**Exercise requirements:**
Copy the records below exactly, starting at the line that contains "[Some Thinking About" and ending at the line that contains "## Background"; leave out any pictures.

**Data:**
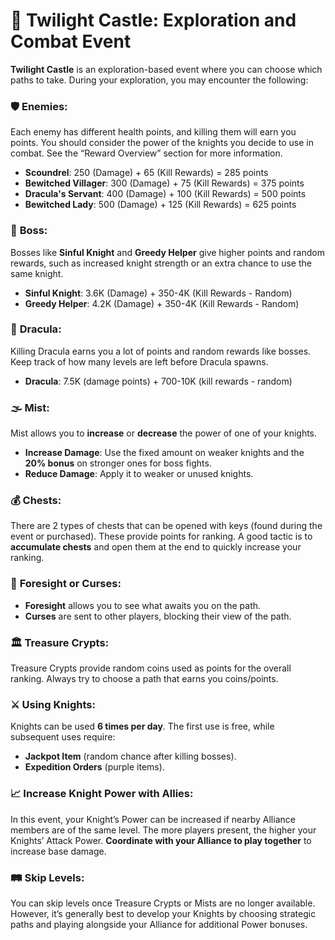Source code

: # 🏰 Twilight Castle: Exploration and Combat Event

**Twilight Castle** is an exploration-based event where you can choose which paths to take. During your exploration, you may encounter the following:

### 🛡️ **Enemies**:
Each enemy has different health points, and killing them will earn you points. You should consider the power of the knights you decide to use in combat. See the “Reward Overview” section for more information.

- **Scoundrel**: 250 (Damage) + 65 (Kill Rewards) = 285 points
- **Bewitched Villager**: 300 (Damage) + 75 (Kill Rewards) = 375 points
- **Dracula's Servant**: 400 (Damage) + 100 (Kill Rewards) = 500 points
- **Bewitched Lady**: 500 (Damage) + 125 (Kill Rewards) = 625 points

### 👑 **Boss**:
Bosses like **Sinful Knight** and **Greedy Helper** give higher points and random rewards, such as increased knight strength or an extra chance to use the same knight.

- **Sinful Knight**: 3.6K (Damage) + 350-4K (Kill Rewards - Random)
- **Greedy Helper**: 4.2K (Damage) + 350-4K (Kill Rewards - Random)

### 🦇 **Dracula**:
Killing Dracula earns you a lot of points and random rewards like bosses. Keep track of how many levels are left before Dracula spawns.

- **Dracula**: 7.5K (damage points) + 700-10K (kill rewards - random)

### 🌫️ **Mist**:
Mist allows you to **increase** or **decrease** the power of one of your knights.
- **Increase Damage**: Use the fixed amount on weaker knights and the **20% bonus** on stronger ones for boss fights.
- **Reduce Damage**: Apply it to weaker or unused knights.

### 💰 **Chests**:
There are 2 types of chests that can be opened with keys (found during the event or purchased). These provide points for ranking. A good tactic is to **accumulate chests** and open them at the end to quickly increase your ranking.

### 🔮 **Foresight or Curses**:
- **Foresight** allows you to see what awaits you on the path.
- **Curses** are sent to other players, blocking their view of the path.

### 🏛️ **Treasure Crypts**:
Treasure Crypts provide random coins used as points for the overall ranking. Always try to choose a path that earns you coins/points.

### ⚔️ **Using Knights**:
Knights can be used **6 times per day**. The first use is free, while subsequent uses require:
- **Jackpot Item** (random chance after killing bosses).
- **Expedition Orders** (purple items).

### 📈 **Increase Knight Power with Allies**:
In this event, your Knight’s Power can be increased if nearby Alliance members are of the same level. The more players present, the higher your Knights’ Attack Power. **Coordinate with your Alliance to play together** to increase base damage.

### 🛤️ **Skip Levels**:
You can skip levels once Treasure Crypts or Mists are no longer available. However, it’s generally best to develop your Knights by choosing strategic paths and playing alongside your Alliance for additional Power bonuses.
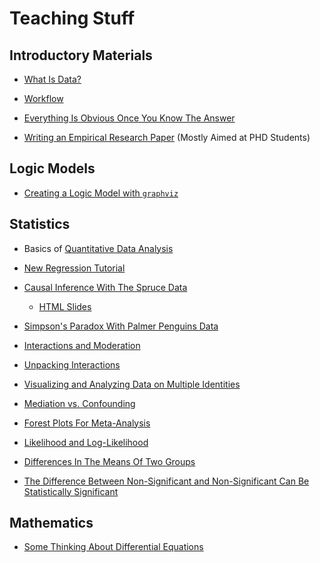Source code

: # Teaching Stuff

## Introductory Materials

* [What Is Data?](./what-is-data/what-is-data.html)

* [Workflow](./workflow/workflow.html)

* [Everything Is Obvious Once You Know The Answer](./everything-is-obvious/everything-is-obvious.html)

* [Writing an Empirical Research Paper](./empirical-paper/) (Mostly Aimed at PHD Students)

## Logic Models

* [Creating a Logic Model with `graphviz`](./logic-models/logic-models.html)

## Statistics

* Basics of [Quantitative Data Analysis](./quantitative-data-analysis/quantitative-data-analysis.html)

* [New Regression Tutorial](./new-regression-tutorial/index.html)

* [Causal Inference With The Spruce Data](./spruce/spruce.html) 
    + [HTML Slides](./spruce/spruce-slidy.html)

* [Simpson's Paradox With Palmer Penguins Data](./simpsons-paradox-palmer-penguins/simpsons-paradox-palmer-penguins.html)

* [Interactions and Moderation](./interactions/interactions.html)

* [Unpacking Interactions](./interactions-unpacking/interactions-unpacking.html)

* [Visualizing and Analyzing Data on Multiple Identities](./multiple-identities/multiple-identities.html)

* [Mediation vs. Confounding](https://github.com/agrogan1/teaching/tree/master/mediation)

* [Forest Plots For Meta-Analysis](./forest-plot/)

* [Likelihood and Log-Likelihood](./likelihood-and-log-likelihood/likelihood-and-log-likelihood.html)

* [Differences In The Means Of Two Groups](./differences-in-2-means/differences-in-2-means.html)

* [The Difference Between Non-Significant and Non-Significant Can Be Statistically Significant](https://github.com/agrogan1/teaching/tree/master/the-difference-between-ns-and-ns-can-be-significant)

## Mathematics

* [Some Thinking About Differential Equations](./differential-equations/differential-equations.html)




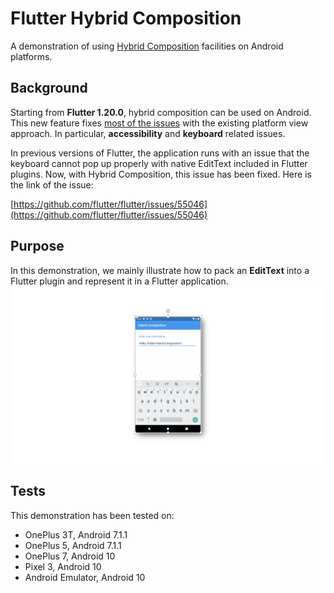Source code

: # Flutter Hybrid Composition

A demonstration of using [Hybrid Composition](https://github.com/flutter/flutter/wiki/Hybrid-Composition#android) facilities on Android platforms.

## Background
Starting from **Flutter 1.20.0**, hybrid composition can be used on Android. This new feature fixes [most of the issues](https://github.com/flutter/flutter/wiki/Android-Platform-Views#associated-problems-and-workarounds) with the existing platform view approach. In particular, **accessibility** and **keyboard** related issues.

In previous versions of Flutter, the application runs with an issue that the keyboard cannot pop up properly with native EditText included in Flutter plugins. Now, with Hybrid Composition, this issue has been fixed. Here is the link of the issue:

[https://github.com/flutter/flutter/issues/55046](https://github.com/flutter/flutter/issues/55046)

## Purpose
In this demonstration, we mainly illustrate how to pack an **EditText** into a Flutter plugin and represent it in a Flutter application.
![](.github/demo.png)


## Tests
This demonstration has been tested on:

- OnePlus 3T, Android 7.1.1
- OnePlus 5, Android 7.1.1
- OnePlus 7, Android 10
- Pixel 3, Android 10
- Android Emulator, Android 10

**Answer to this problem:**
* [Some Thinking About Differential Equations](./differential-equations/differential-equations.html)




Source code

: # Flutter Hybrid Composition

A demonstration of using [Hybrid Composition](https://github.com/flutter/flutter/wiki/Hybrid-Composition#android) facilities on Android platforms.

## Background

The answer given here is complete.